# Instructions to follow:
All that is wanted is the exact lines from the first line of the data below through the line with "## 🎯 Summary: Golden Rules", both ends included, with pictures omitted.

# Exercise data:

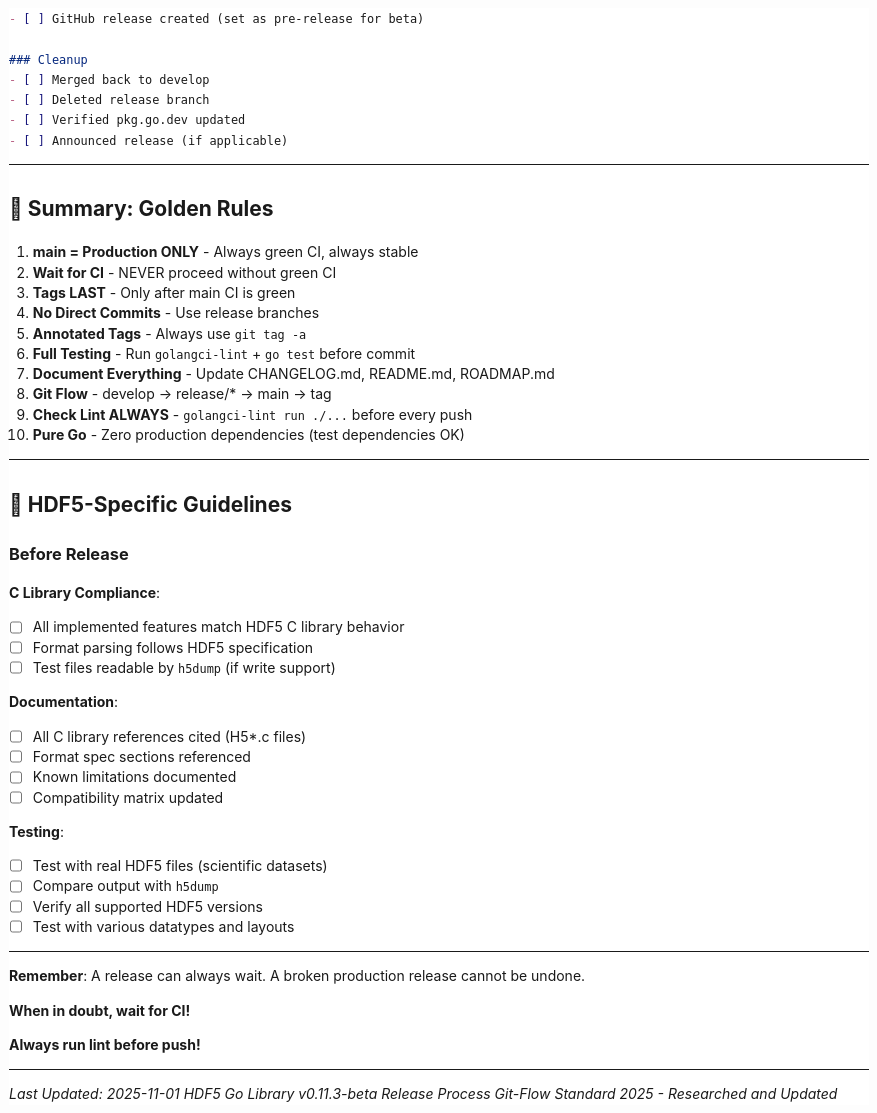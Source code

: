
 ```markdown
- [ ] GitHub release created (set as pre-release for beta)

### Cleanup
- [ ] Merged back to develop
- [ ] Deleted release branch
- [ ] Verified pkg.go.dev updated
- [ ] Announced release (if applicable)
```

---

## 🎯 Summary: Golden Rules

1. **main = Production ONLY** - Always green CI, always stable
2. **Wait for CI** - NEVER proceed without green CI
3. **Tags LAST** - Only after main CI is green
4. **No Direct Commits** - Use release branches
5. **Annotated Tags** - Always use `git tag -a`
6. **Full Testing** - Run `golangci-lint` + `go test` before commit
7. **Document Everything** - Update CHANGELOG.md, README.md, ROADMAP.md
8. **Git Flow** - develop → release/* → main → tag
9. **Check Lint ALWAYS** - `golangci-lint run ./...` before every push
10. **Pure Go** - Zero production dependencies (test dependencies OK)

---

## 🔧 HDF5-Specific Guidelines

### Before Release

**C Library Compliance**:
- [ ] All implemented features match HDF5 C library behavior
- [ ] Format parsing follows HDF5 specification
- [ ] Test files readable by `h5dump` (if write support)

**Documentation**:
- [ ] All C library references cited (H5*.c files)
- [ ] Format spec sections referenced
- [ ] Known limitations documented
- [ ] Compatibility matrix updated

**Testing**:
- [ ] Test with real HDF5 files (scientific datasets)
- [ ] Compare output with `h5dump`
- [ ] Verify all supported HDF5 versions
- [ ] Test with various datatypes and layouts

---

**Remember**: A release can always wait. A broken production release cannot be undone.

**When in doubt, wait for CI!**

**Always run lint before push!**

---

*Last Updated: 2025-11-01*
*HDF5 Go Library v0.11.3-beta Release Process*
*Git-Flow Standard 2025 - Researched and Updated*
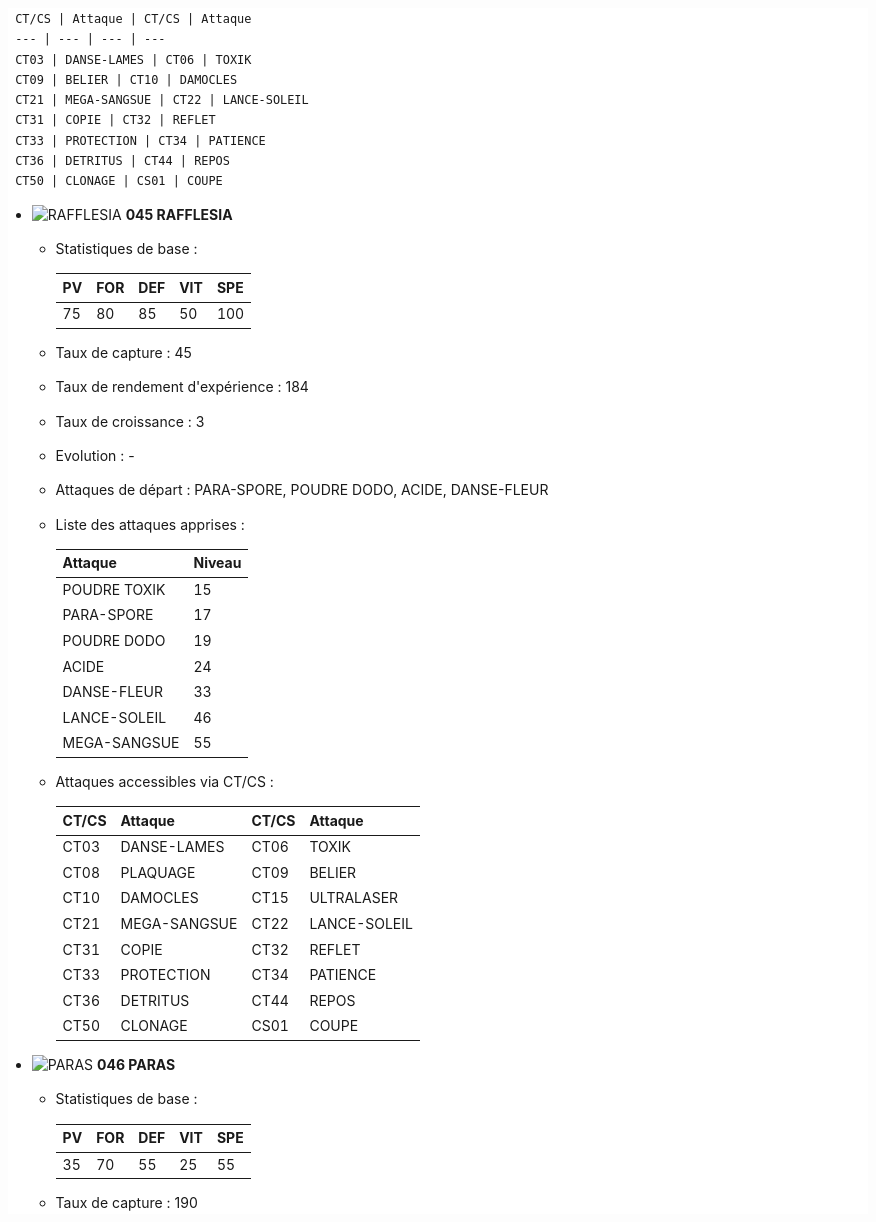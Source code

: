     CT/CS | Attaque | CT/CS | Attaque 
     --- | --- | --- | --- 
     CT03 | DANSE-LAMES | CT06 | TOXIK 
     CT09 | BELIER | CT10 | DAMOCLES 
     CT21 | MEGA-SANGSUE | CT22 | LANCE-SOLEIL 
     CT31 | COPIE | CT32 | REFLET 
     CT33 | PROTECTION | CT34 | PATIENCE 
     CT36 | DETRITUS | CT44 | REPOS 
     CT50 | CLONAGE | CS01 | COUPE 
- ![RAFFLESIA](pic/bmon/vileplume.png) **045 RAFFLESIA**
   * Statistiques de base :

     PV | FOR | DEF | VIT | SPE 
     --- | --- | --- | --- | --- 
     75 | 80 | 85 | 50 | 100 
   * Taux de capture : 45 

   * Taux de rendement d'expérience : 184 

   * Taux de croissance : 3 

   * Evolution : - 

   * Attaques de départ : PARA-SPORE, POUDRE DODO, ACIDE, DANSE-FLEUR

   * Liste des attaques apprises :

     Attaque | Niveau 
     --- | --- 
     POUDRE TOXIK | 15 
     PARA-SPORE | 17 
     POUDRE DODO | 19 
     ACIDE | 24 
     DANSE-FLEUR | 33 
     LANCE-SOLEIL | 46 
     MEGA-SANGSUE | 55 
   * Attaques accessibles via CT/CS :

     CT/CS | Attaque | CT/CS | Attaque 
     --- | --- | --- | --- 
     CT03 | DANSE-LAMES | CT06 | TOXIK 
     CT08 | PLAQUAGE | CT09 | BELIER 
     CT10 | DAMOCLES | CT15 | ULTRALASER 
     CT21 | MEGA-SANGSUE | CT22 | LANCE-SOLEIL 
     CT31 | COPIE | CT32 | REFLET 
     CT33 | PROTECTION | CT34 | PATIENCE 
     CT36 | DETRITUS | CT44 | REPOS 
     CT50 | CLONAGE | CS01 | COUPE 
- ![PARAS](pic/bmon/paras.png) **046 PARAS**
   * Statistiques de base :

     PV | FOR | DEF | VIT | SPE 
     --- | --- | --- | --- | --- 
     35 | 70 | 55 | 25 | 55 
   * Taux de capture : 190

# Answer to the problem:
Source code

:
 ```markdown
- [ ] GitHub release created (set as pre-release for beta)

### Cleanup
- [ ] Merged back to develop
- [ ] Deleted release branch
- [ ] Verified pkg.go.dev updated
- [ ] Announced release (if applicable)
```

---

## 🎯 Summary: Golden Rules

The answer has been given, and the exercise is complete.